Willow - Open Source Echo/Google Home Quality Speech Hardware for $50

Spaceman_Spiff · May 30, 2023, 5:02am

Intent recognition is no easy task but there are already countless approaches beeing done in different projects.
I use Rhasspy as a voice assistant and there is a nice overview about intent recognition in the docs.
I’d use that as a starting point for my research.
Once you have the spoken sentence as a string imho intend recognition is (more or less) easy.

kristiankielhofner · May 30, 2023, 8:58pm

Great! On wake word, we have an issue tracking that. There are parameters that we can change but then there are also some “fundamentals” in terms of what comes “baked in” the wake word models from Espressif we currently use. We want to get a lot of feedback and testing to not only improve the built-in wake words with parameters we have control over but also tweak the speaker selection, pronunciation, etc for “Hi Willow” or “Hi openHAB”. We’ll likely do “Hi Willow” and as part of that we would be happy to do “Hi openHAB” or whatever the community wants with pass-through cost from Espressif. If the OH community is interested in Willow, wants a wake word, and can fund it we would do it in a second!

If you want to jump in that issue and/or Github discussions we can walk through some basic steps to debug your wake failure issue.

Yeah… I used to have an AGX myself but even I sold it because while they’re neat the economics just don’t work out for this application: a Xavier NX dev kit is currently more than 2x the cost of a used gamer laptop with a GTX 1070 that blows away the Xavier NX in every regard (except for maybe $1/mo in electricity). If you want a quadcopter, a robot, or a polished (expensive) commercial product to have local CUDA they’re the way to go otherwise I’m just kind of “meh” on them.

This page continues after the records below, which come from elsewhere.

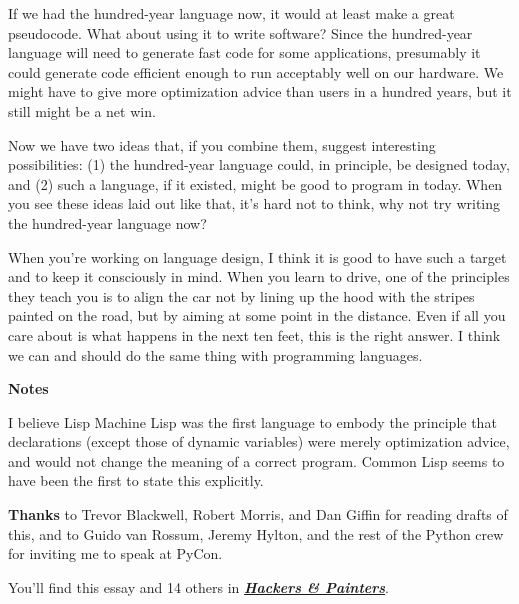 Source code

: If we had the hundred-year language now, it would at least make a
great pseudocode.  What about using it to write software?   
Since the hundred-year language
will need to generate fast code for some applications, presumably
it could generate code efficient enough to run acceptably well
on our hardware.  We might have to give more optimization advice
than users in a hundred years, but it still might be a net win.



Now we have two ideas that, if you combine them, suggest interesting
possibilities: (1) the hundred-year language could, in principle, be
designed today, and (2) such a language, if it existed, might be good to
program in today.  When you see these ideas laid out like that,
it's hard not to think, why not try writing the hundred-year language
now?

When you're working on language design, I think it is good to
have such a target and to keep it consciously in mind.  When you
learn to drive, one of the principles they teach you is to
align the car not by lining up the hood with the stripes painted
on the road, but by aiming at some point in the distance.  Even
if all you care about is what happens in the next ten feet, this
is the right answer.  I
think we can and should do the same thing with programming languages.




\textbf{Notes}

I believe Lisp Machine Lisp was the first language to embody
the principle that declarations (except those of dynamic variables)
were merely optimization advice,
and would not change the meaning of a correct program.  Common Lisp
seems to have been the first to state this explicitly.

\textbf{Thanks} to Trevor Blackwell, Robert Morris, and Dan Giffin for
reading drafts of this, and to Guido van Rossum, Jeremy Hylton, and the
rest of the Python crew for inviting me to speak at PyCon.







You'll find this essay and 14 others in
\href{http://www.paulgraham.com/hackpaint.html}{\textbf{\emph{Hackers \& Painters}}}.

That said, I’m not fundamentally opposed to supporting the NX/AGX, etc for people that already have them but there are issues there now and will continue to be more as we eye standardizing on CUDA 12, etc. I’d also be really curious to see what the performance is like - as I have talked to death re: TPU, etc they just weren’t really designed for use with larger models like speech recognition.

This is correct.

This is exactly our approach - our current focus is to support great far-field speech hardware in the physical world, wake, do the best speech recognition possible, and send the results wherever you want. Cheap. FAST. Accurate.

We’ll be getting into the intent stuff with the forthcoming Willow Application Server. I have quite a bit of experience with intent recognition, NLP, etc and I think we’ll be able to do some really interesting things not seen before in the open source space. Willow and WIS fundamentally enable speech pattern, languages, grammar, speed, and quality that were more-or-less thought to be impossible/impractical previously and we want to have broader ecosystem support for those kinds of things. Such as:

“Put a lunch with Homer Simpson on my calendar for noon tomorrow at Giordano’s on Clark Street” (or whatever). We currently recognize and transcribe such speech segments very well - all of that intent recognition and API integration “just” needs to get wired up .

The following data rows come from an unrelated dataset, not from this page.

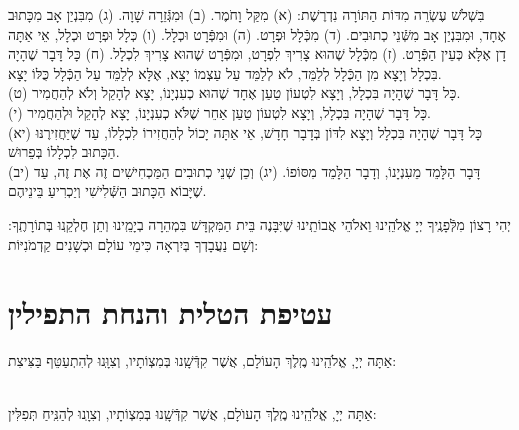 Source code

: \documentclass[twoside, openany, parskip=half, 11pt]{book}
\begin{document}
\clearpage


 
בִּשְׁלֹשׁ עֶשְׂרֵה מִדּוֹת הַתּוֹרָה נִדְרֶשֶׁת:\hfill \break
(א) מִקַּל וָחֹמֶר.\hfill \break
(ב) וּמִגְּֿזֵרָה שָׁוָה.\hfill \break
(ג) מִבִּנְיַן אָב מִכָּתוּב אֶחָד, וּמִבִּנְיַן אָב מִשְּֿׁנֵי כְתוּבִים.\hfill \break
(ד) מִכְּֿלָל וּפְרָט.\hfill \break
(ה) וּמִפְּֿרָט וּכְלָל.\hfill \break
(ו) כְּלָל וּפְרָט וּכְלָל, אֵי אַתָּה דָן אֶלָּא כְּעֵין הַפְּֿרָט.\hfill \break
(ז) מִכְּֿלָל שֶׁהוּא צָרִיךְ לִפְרָט, וּמִפְּֿרָט שֶׁהוּא צָרִיךְ לִכְלָל.\hfill \break
(ח) כָּל דָּבָר שֶׁהָיָה בִּכְלָל וְיָצָא מִן הַכְּֿלָל לְלַמֵּד, לֹא לְלַמֵּד עַל עַצְמוֹ יָצָא, אֶלָּא לְלַמֵּד עַל הַכְּֿלָל כֻּלּוֹ יָצָא. \\
(ט) כָּל דָּבָר שֶׁהָיָה בִּכְלָל, וְיָצָא לִטְעוֹן טַעַן אֶחָד שֶׁהוּא כְעִנְיָנוֹ, יָצָא לְהָקֵל וְלֹא לְהַחֲמִיר. \\
(י) כָּל דָּבָר שֶׁהָיָה בִּכְלָל, וְיָצָא לִטְעוֹן טַעַן אַחֵר שֶׁלֹּא כְעִנְיָנוֹ, יָצָא לְהָקֵל וּלְהַחֲמִיר. \\
(יא) כָּל דָּבָר שֶׁהָיָה בִּכְלָל וְיָצָא לִדּוֹן בְּדָבָר חָדָשׁ, אֵי אַתָּה יָכוֹל לְהַחֲזִירוֹ לִכְלָלוֹ, עַד שֶׁיַּחֲזִירֶנּוּ הַכָּתוּב לִכְלָלוֹ בְּפֵרוּשׁ. \\
(יב) דָּבָר הַלָּמֵד מֵעִנְיָנוֹ, וְדָבָר הַלָּמֵד מִסּוֹפוֹ.\hfill \break
(יג) וְכֵן שְׁנֵי כְתוּבִים הַמַּכְחִישִׁים זֶה אֶת זֶה, עַד שֶׁיָּבוֹא הַכָּתוּב הַשְּֿׁלִישִׁי וְיַכְרִיעַ בֵּינֵיהֶם. 

יְהִי רָצוֹן מִלְּֿפָנֶֽיךָ יְיָ אֱלֹהֵֽינוּ וֵאלֹהֵי אֲבוֹתֵֽינוּ שֶׁיִּבָּנֶה בֵּית הַמִּקְדָּשׁ בִּמְהֵרָה בְיָמֵֽינוּ וְתֵן חֶלְקֵֽנוּ בְּתוֹרָתֶֽךָ: וְשָׁם נַעֲבָדְךָ בְּיִרְאָה כִּימֵי עוֹלָם וּכְשָׁנִים קַדְמֹנִיּוֹת:

\clearpage

\section[עטיפת הטלית והנחת התפילין]{ עטיפת הטלית והנחת התפילין }

 אַתָּה יְיָ, אֱלֹהֵֽינוּ מֶֽלֶךְ הָעוֹלָם, אֲשֶׁר קִדְּֿשָֽׁנוּ בְּמִצְוֹתָיו, וְצִוָּֽנוּ לְהִתְעַטֵּף בַּצִּיצִת:


\sepline

\\
 אַתָּה יְיָ, אֱלֹהֵֽינוּ מֶֽלֶךְ הָעוֺלָם, אֲשֶׁר קִדְּֿשָֽׁנוּ בְּמִצְוֹתָיו, וְצִוָֽנוּ לְהַנִּֽיחַ תְּפִלִּין:
\end{document}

rlkoshak · May 30, 2023, 9:04pm

Funding it might be a challenge. I’m not sure this would fit with the allowable expenses the foundation is allowed to spend money on and retain it’s non-profit charity status in Germany. It’s definitely borderline. @hmerk, I’m thinking the answer would be no, but you are much more knowledgable on the legal ins and outs of what the foundation can spend money on.

hmerk · May 30, 2023, 9:11pm

Your guessing is correct, this connot be funded by the foundation, as it is not covered by its purpose which is consumer advice and consumer protection as stated in the constitution.
Spending money for other purpose puts our non profit / charitiy tax state on risk.

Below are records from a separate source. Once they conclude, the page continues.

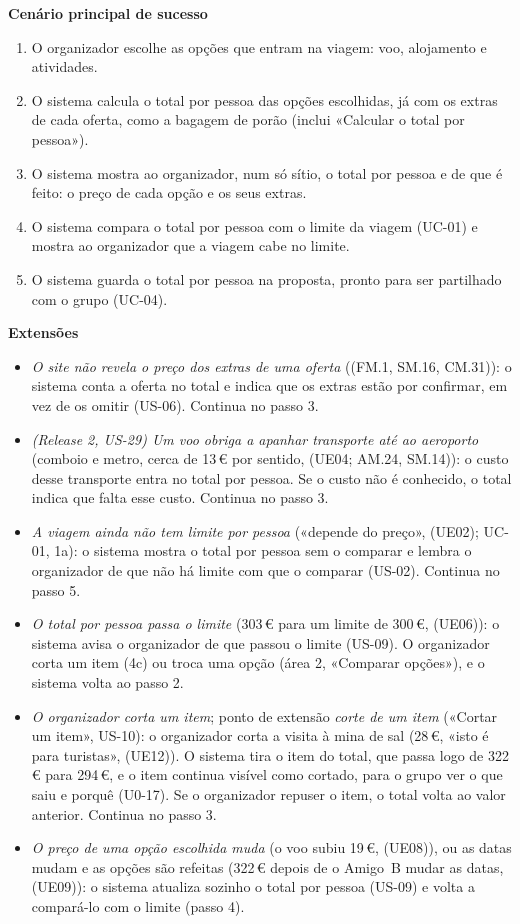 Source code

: \documentclass[11pt,a4paper]{article}
\newcommand{\reg}[1]{{\footnotesize\textcolor{pendente}{(#1)}}}
\newenvironment{usecase}[2]{%
  \par\medskip\noindent{\large\bfseries\color{roamly}#1: #2}\par\smallskip\small\noindent\ignorespaces}{\par\medskip}
\begin{document}
\begin{usecase}{UC-02}{Saber o total real por pessoa}
\textbf{Cenário principal de sucesso}
\begin{enumerate}
  \item O organizador escolhe as opções que entram na viagem: voo, alojamento e atividades.
  \item O sistema calcula o total por pessoa das opções escolhidas, já com os extras de cada oferta, como a bagagem de porão (inclui «Calcular o total por pessoa»).
  \item O sistema mostra ao organizador, num só sítio, o total por pessoa e de que é feito: o preço de cada opção e os seus extras.
  \item O sistema compara o total por pessoa com o limite da viagem (UC-01) e mostra ao organizador que a viagem cabe no limite.
  \item O sistema guarda o total por pessoa na proposta, pronto para ser partilhado com o grupo (UC-04).
\end{enumerate}

\textbf{Extensões}
\begin{itemize}[leftmargin=2.2em]
  \item[2a.] \textit{O site não revela o preço dos extras de uma oferta} (\reg{FM.1, SM.16, CM.31}): o sistema conta a oferta no total e indica que os extras estão por confirmar, em vez de os omitir (US-06). Continua no passo 3.
  \item[2b.] \textit{(Release 2, US-29) Um voo obriga a apanhar transporte até ao aeroporto} (comboio e metro, cerca de 13\,€ por sentido, \reg{UE04; AM.24, SM.14}): o custo desse transporte entra no total por pessoa. Se o custo não é conhecido, o total indica que falta esse custo. Continua no passo 3.
  \item[4a.] \textit{A viagem ainda não tem limite por pessoa} («depende do preço», \reg{UE02}; UC-01, 1a): o sistema mostra o total por pessoa sem o comparar e lembra o organizador de que não há limite com que o comparar (US-02). Continua no passo 5.
  \item[4b.] \textit{O total por pessoa passa o limite} (303\,€ para um limite de 300\,€, \reg{UE06}): o sistema avisa o organizador de que passou o limite (US-09). O organizador corta um item (4c) ou troca uma opção (área 2, «Comparar opções»), e o sistema volta ao passo 2.
  \item[4c.] \textit{O organizador corta um item}; ponto de extensão \textit{corte de um item} («Cortar um item», US-10): o organizador corta a visita à mina de sal (28\,€, «isto é para turistas», \reg{UE12}). O sistema tira o item do total, que passa logo de 322\,€ para 294\,€, e o item continua visível como cortado, para o grupo ver o que saiu e porquê \reg{U0-17}. Se o organizador repuser o item, o total volta ao valor anterior. Continua no passo 3.
  \item[*a.] \textit{O preço de uma opção escolhida muda} (o voo subiu 19\,€, \reg{UE08}), ou as datas mudam e as opções são refeitas (322\,€ depois de o Amigo~B mudar as datas, \reg{UE09}): o sistema atualiza sozinho o total por pessoa (US-09) e volta a compará-lo com o limite (passo 4).
\end{itemize}


\end{usecase}
\end{document}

Only chance I can see is a “private” fund raising by members of the openHAB community.
But it would need someone to organise that.

mvbergen · May 30, 2023, 9:19pm

Yes that’s understandable. No idea what costs Espressif would charge (@kristiankielhofner ?), if it is reasonable we could arrange “private” funding perhaps. Made some returns on nvidia stock recently ;-).

kristiankielhofner · May 30, 2023, 11:47pm

Apologies, I should have been clearer - direct foundation funding is not what I was referring to.

Wake words certainly aren’t specific to the “command endpoint” (HA, OH, etc) of Willow. They are specific to Willow or any other ESP-SR based project/product.

Our plan is to (essentially) crowd source potential wake names. I will be a little “BDFL” in that I won’t support/submit wake words that are completely impractical - less than three syllables, for example. Many people have asked for common words, less than three syllables, etc and I don’t want others to donate their money with a certain expectation of user experience such wake words can’t fundamentally meet.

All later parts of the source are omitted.